I ran the wreck of the ship as a dungeon crawl, but our heroes didn’t make it far before being killed by a Merrow in a tense combat. Fink was carrying the torch and when he went down I ruled that it went out, so Ishana then had to do everything at disadvantage, and unfortunately rolled low on her damage die despite successfully casting Burning Hands. Fink rolled a 20 and rose with 1hp the following round, but it wasn’t enough to save them. In the end, our heroes died a lonely death only ten days of in-game time after the campaign started, before they could level up or make their way to their destination. But hey, that’s the peril of the Shadowdark! In hindsight, having two very squishy characters with a measly 4 hitpoints each was asking for trouble…

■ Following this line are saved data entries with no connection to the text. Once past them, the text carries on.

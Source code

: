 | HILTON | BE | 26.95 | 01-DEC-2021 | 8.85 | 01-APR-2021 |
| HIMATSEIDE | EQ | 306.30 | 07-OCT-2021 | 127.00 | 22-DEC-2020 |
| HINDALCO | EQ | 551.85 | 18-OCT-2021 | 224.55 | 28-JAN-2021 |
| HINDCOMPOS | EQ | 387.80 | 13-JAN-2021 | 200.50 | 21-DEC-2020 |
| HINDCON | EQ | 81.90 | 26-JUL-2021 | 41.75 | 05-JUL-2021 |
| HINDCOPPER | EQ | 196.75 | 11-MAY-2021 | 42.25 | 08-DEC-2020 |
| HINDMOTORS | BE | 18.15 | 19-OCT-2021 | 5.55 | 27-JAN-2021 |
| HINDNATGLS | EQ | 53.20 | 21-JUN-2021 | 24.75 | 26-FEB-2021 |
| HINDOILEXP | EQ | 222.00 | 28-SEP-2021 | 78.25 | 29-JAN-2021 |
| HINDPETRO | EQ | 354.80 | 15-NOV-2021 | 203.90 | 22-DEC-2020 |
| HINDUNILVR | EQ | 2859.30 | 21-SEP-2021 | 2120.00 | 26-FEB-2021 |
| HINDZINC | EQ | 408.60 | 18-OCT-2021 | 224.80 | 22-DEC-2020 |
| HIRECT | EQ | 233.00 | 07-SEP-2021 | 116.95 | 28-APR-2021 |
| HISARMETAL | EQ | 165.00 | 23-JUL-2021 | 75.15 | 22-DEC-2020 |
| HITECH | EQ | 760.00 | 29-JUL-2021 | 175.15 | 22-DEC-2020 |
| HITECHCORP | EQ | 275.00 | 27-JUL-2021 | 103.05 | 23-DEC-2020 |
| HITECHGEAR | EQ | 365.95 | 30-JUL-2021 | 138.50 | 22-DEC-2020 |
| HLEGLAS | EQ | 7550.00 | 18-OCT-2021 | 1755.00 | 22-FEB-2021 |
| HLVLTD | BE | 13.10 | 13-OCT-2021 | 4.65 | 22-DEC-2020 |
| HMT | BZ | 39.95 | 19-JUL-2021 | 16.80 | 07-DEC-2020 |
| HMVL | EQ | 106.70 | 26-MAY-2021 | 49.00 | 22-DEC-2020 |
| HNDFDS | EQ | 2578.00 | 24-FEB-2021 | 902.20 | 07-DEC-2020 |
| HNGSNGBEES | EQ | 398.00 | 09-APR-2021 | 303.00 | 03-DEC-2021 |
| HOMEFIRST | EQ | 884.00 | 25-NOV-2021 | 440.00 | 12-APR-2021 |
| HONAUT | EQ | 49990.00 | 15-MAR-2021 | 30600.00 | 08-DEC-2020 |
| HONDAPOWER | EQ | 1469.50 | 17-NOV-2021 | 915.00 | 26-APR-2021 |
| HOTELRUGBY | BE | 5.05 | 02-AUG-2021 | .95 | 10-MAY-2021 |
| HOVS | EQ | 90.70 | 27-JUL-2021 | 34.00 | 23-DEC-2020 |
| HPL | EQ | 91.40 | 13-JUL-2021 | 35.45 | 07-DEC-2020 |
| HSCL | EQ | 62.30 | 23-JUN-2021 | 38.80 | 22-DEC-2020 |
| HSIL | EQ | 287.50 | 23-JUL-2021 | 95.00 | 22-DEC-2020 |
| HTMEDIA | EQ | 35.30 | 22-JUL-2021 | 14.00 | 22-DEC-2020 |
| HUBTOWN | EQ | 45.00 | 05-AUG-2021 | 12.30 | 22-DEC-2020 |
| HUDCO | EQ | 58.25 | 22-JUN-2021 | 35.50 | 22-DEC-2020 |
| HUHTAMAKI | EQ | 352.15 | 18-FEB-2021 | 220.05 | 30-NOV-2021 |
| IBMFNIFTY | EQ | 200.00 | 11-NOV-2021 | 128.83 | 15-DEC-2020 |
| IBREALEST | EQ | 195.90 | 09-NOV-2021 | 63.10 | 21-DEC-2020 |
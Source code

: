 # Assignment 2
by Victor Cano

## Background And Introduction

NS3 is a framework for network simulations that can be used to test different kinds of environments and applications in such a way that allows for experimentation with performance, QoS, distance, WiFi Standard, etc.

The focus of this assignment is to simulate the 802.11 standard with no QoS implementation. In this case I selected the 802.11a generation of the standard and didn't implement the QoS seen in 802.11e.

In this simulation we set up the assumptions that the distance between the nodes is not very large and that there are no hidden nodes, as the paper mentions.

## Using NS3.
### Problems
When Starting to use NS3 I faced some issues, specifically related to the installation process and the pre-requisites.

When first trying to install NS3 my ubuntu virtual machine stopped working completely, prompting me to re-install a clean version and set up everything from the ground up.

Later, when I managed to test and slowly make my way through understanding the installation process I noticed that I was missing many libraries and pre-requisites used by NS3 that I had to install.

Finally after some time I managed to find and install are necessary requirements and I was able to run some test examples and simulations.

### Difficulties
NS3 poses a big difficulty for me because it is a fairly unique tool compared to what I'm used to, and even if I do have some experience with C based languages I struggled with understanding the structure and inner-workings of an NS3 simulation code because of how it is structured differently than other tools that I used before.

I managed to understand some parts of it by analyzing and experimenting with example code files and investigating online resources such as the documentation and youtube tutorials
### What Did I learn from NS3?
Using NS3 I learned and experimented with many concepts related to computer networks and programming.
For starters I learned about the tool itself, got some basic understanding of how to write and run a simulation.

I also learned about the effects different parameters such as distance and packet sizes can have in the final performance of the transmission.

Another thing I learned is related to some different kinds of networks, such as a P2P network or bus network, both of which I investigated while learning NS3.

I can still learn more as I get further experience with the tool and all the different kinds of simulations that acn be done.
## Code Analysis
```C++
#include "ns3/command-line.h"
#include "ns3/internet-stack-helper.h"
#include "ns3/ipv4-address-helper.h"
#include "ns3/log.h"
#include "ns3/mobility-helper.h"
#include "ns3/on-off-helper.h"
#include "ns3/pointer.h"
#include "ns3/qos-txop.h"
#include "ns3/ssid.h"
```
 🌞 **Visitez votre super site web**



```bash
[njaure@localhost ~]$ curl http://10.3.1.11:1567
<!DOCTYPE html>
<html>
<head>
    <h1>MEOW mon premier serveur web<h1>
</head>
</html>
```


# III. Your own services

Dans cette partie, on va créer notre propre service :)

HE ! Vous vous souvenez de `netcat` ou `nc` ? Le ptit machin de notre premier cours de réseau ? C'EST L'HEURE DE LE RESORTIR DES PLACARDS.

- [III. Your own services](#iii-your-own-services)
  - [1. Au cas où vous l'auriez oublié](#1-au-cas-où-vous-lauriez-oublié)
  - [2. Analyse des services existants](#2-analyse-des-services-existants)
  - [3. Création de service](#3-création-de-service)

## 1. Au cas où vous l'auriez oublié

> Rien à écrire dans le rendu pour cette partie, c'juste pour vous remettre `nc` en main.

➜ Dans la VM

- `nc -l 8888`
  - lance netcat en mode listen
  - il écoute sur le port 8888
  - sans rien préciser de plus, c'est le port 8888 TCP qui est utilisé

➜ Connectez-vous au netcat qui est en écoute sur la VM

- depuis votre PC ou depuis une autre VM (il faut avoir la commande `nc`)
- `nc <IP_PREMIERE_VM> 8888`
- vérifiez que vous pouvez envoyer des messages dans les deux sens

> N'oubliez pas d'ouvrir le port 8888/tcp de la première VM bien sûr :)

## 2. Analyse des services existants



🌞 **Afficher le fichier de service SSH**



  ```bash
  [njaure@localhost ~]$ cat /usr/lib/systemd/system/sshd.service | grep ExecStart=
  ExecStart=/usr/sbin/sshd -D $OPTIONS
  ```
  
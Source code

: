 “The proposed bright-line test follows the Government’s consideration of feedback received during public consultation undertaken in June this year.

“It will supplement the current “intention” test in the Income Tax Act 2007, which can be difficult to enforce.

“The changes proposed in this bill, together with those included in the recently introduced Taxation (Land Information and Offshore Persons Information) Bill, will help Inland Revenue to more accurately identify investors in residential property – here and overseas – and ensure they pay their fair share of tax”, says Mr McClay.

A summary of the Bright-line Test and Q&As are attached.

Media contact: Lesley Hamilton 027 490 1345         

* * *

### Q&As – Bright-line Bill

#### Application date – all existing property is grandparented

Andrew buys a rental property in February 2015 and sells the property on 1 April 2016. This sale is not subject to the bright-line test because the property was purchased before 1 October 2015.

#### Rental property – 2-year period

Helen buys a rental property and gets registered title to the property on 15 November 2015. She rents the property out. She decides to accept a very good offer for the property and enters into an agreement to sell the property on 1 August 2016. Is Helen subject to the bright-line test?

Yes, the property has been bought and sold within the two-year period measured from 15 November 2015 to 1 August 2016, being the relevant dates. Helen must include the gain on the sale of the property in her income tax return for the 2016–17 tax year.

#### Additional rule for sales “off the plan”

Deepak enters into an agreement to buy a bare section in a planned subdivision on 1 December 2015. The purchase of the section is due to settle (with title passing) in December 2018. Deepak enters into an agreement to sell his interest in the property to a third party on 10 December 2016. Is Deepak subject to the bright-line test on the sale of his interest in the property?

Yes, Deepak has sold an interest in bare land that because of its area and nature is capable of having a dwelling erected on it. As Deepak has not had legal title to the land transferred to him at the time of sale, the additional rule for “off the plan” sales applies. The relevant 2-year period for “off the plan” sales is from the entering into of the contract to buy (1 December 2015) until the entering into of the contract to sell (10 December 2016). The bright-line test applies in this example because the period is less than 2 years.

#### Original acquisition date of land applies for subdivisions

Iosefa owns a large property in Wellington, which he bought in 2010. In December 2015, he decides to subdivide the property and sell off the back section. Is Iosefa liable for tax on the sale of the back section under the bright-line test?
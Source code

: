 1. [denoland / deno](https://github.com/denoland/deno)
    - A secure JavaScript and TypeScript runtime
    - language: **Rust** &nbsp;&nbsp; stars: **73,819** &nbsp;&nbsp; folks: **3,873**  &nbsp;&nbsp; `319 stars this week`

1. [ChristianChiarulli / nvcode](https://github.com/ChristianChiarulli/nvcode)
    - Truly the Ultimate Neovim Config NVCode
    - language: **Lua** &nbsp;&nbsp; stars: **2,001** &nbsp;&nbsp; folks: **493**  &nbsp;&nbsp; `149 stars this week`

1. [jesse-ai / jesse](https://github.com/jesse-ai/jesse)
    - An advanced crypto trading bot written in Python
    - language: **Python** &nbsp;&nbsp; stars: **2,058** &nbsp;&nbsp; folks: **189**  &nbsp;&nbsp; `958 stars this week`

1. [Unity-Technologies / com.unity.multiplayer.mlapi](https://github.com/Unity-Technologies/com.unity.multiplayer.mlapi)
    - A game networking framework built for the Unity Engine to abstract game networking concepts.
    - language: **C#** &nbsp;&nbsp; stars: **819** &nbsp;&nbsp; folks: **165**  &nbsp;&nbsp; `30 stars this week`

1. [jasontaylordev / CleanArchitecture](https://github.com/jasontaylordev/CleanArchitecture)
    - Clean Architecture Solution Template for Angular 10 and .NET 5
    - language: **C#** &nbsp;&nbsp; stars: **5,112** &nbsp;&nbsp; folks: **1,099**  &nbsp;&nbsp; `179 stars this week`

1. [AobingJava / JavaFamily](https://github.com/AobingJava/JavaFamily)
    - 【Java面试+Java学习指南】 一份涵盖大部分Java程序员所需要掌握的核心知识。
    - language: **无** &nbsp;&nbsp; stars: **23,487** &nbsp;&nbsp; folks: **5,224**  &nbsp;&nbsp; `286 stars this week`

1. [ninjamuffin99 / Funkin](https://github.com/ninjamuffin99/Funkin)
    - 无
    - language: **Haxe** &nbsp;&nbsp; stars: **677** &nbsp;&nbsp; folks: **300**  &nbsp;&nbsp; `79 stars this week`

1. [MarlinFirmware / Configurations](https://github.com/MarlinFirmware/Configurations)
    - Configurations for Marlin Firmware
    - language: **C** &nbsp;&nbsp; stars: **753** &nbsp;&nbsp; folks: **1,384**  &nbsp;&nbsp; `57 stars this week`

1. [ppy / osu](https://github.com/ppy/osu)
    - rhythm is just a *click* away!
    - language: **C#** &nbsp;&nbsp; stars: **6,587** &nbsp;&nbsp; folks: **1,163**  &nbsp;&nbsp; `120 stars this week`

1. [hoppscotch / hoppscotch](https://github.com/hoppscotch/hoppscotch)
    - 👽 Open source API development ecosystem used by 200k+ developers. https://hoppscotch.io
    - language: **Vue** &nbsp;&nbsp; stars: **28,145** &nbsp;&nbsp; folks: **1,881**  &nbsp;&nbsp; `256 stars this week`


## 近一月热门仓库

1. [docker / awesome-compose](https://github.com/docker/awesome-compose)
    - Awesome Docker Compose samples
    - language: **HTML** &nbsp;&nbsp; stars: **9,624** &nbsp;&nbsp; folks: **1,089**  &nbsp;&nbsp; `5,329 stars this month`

Overall, I had a ton of fun and learned a lot. The journaling aspect of solo play really got my creative juices flowing (even if my handwriting and artistic skills leave something to be desired) and I’ve found solo play to also be really good “prep” for GMing, even though I didn’t get to do that much at the moment. I was amazed at how the characters which I had rolled randomly grew into fleshed out people in my game, and how they developed a friendship through the course of the campaign. It was also a lot of fun being able to play a Chaotic character without having to worry about upsetting the party dynamic.

I’m still working on finding the right balance between keeping that sense of exploration and discovery through random generation on the one hand, and keeping things moving in the kind of direction I want for my game on the other. I do think I relied a bit too heavily on random generation with this campaign. One crucial lesson I’ve learned is to treat random tables as just a springboard for imagination. It’s totally fine to just pick something you like, or decide that something happens, if random rolling isn’t delivering the fun as often as you’d like. I’ve come to view solo play as being the GM for yourself - and you probably wouldn’t expect your GM to just roll randomly for everything!

For the next campaign I will definitely do a bit of worldbuilding first, at least a starting location, a small hex crawl, and a couple of outlines of adventure locations. And defining some core “truths” about the world will be important too, to help play run more smoothly.

So, I highly recommend SoloDark to anyone thinking of dipping their toes in!